III. Recurring to the expert testimony on the part of the plaintiff, it should be observed that the wheel, which exploded in this case, was what was known as the “Springfield, Ohio, Safety” pattern. The witness Schott was not asked whether he knew the ingredients of that particular make of emery wheels or whether he had ever had any experience in watching them, but on the contrary was asked the general question as to the breakability of all emery wheels, after he had testified that they were all different in construction. If this witness had known the constituents of this Springfield wheel, whether they were made like other wheels he had observed, or that he had had actual experience with Springfield wheels, it would have been competent to ask him as to the danger of explosion of such wheels. But we think that the general question asked him in regard to emery wheels generally and after he had testified that-they were made in different ways and out of different ingredients, and when he had shown no knowledge of the ingredients which entered into the composition of the Springfield wheel, was improper. The defendant was not called upon to try the records on all different kinds of emery wheels. And the same objection, we think, obtains as to the testimony of the witness Kerr. He had no knowledge of the ingredients of the different wheels, nor of the manner of putting them together so as to qualify him to speak intelligently as to the durability and reliability of the different makes.

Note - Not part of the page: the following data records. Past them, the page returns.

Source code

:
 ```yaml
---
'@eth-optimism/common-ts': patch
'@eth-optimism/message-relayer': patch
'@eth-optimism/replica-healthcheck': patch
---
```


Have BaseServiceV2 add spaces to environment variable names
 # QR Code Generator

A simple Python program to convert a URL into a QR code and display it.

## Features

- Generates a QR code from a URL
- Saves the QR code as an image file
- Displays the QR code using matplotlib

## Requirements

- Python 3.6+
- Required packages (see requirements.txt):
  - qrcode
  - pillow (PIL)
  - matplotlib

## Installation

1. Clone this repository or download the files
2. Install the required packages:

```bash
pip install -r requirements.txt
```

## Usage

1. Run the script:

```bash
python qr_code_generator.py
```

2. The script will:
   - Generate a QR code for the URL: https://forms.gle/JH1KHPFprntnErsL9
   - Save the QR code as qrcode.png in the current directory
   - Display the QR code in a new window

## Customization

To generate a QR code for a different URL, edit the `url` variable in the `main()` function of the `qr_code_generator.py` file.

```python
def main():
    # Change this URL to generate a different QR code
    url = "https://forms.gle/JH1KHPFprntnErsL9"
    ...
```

*714IY. Again, the plaintiff charges in his petition that the defendant knew that the said emery wheel which exploded and caused the plaintiff’s injury was known by the defendant to be dangerous and yet employed plaintiff to work at and upon it. We think there was no evidence to sustain this charge that this particular emery wheel was dangerous. The only testimony in reference to this point on the part of the plaintiff was that of his expert who testified that in an experience of twenty-two years he had known two straight wheels to break or explode, but there was no evidence that the defendant had knowledge of such explosions, and on the contrary, it was shown that defendant had been using these wheels for six years and one only had exploded and that while it was being tested, and did not stand the preliminary test, which tended only to show not that this pattern of wheel was dangerous, but simply that this particular wheel, so being tested, was defective. The defendant offered several instructions embodying the principles which we have already announced and they were refused by the court. It is not necessary in our view of the case to discuss these seriatim as we have reached the conclusion that there was no substantial evidence of negligence upon which to submit the cause to the jury, but if there had been these instructions in the main should have been given. In our opinion there was no evidence of negligence on the part of the defendant either in using the straight wheel, from the explosion of which plaintiff was injured, or in not adopting what is known as the convex wheel, because at that time there was no evidence that this convex wheel with flanges had come into general use among manufacturing establishments in St. Louis and its vicinity. It results from what we have said that the judgment must be reversed without remanding. It is so ordered.

Fox, P. J., and Burgéss, J., concur.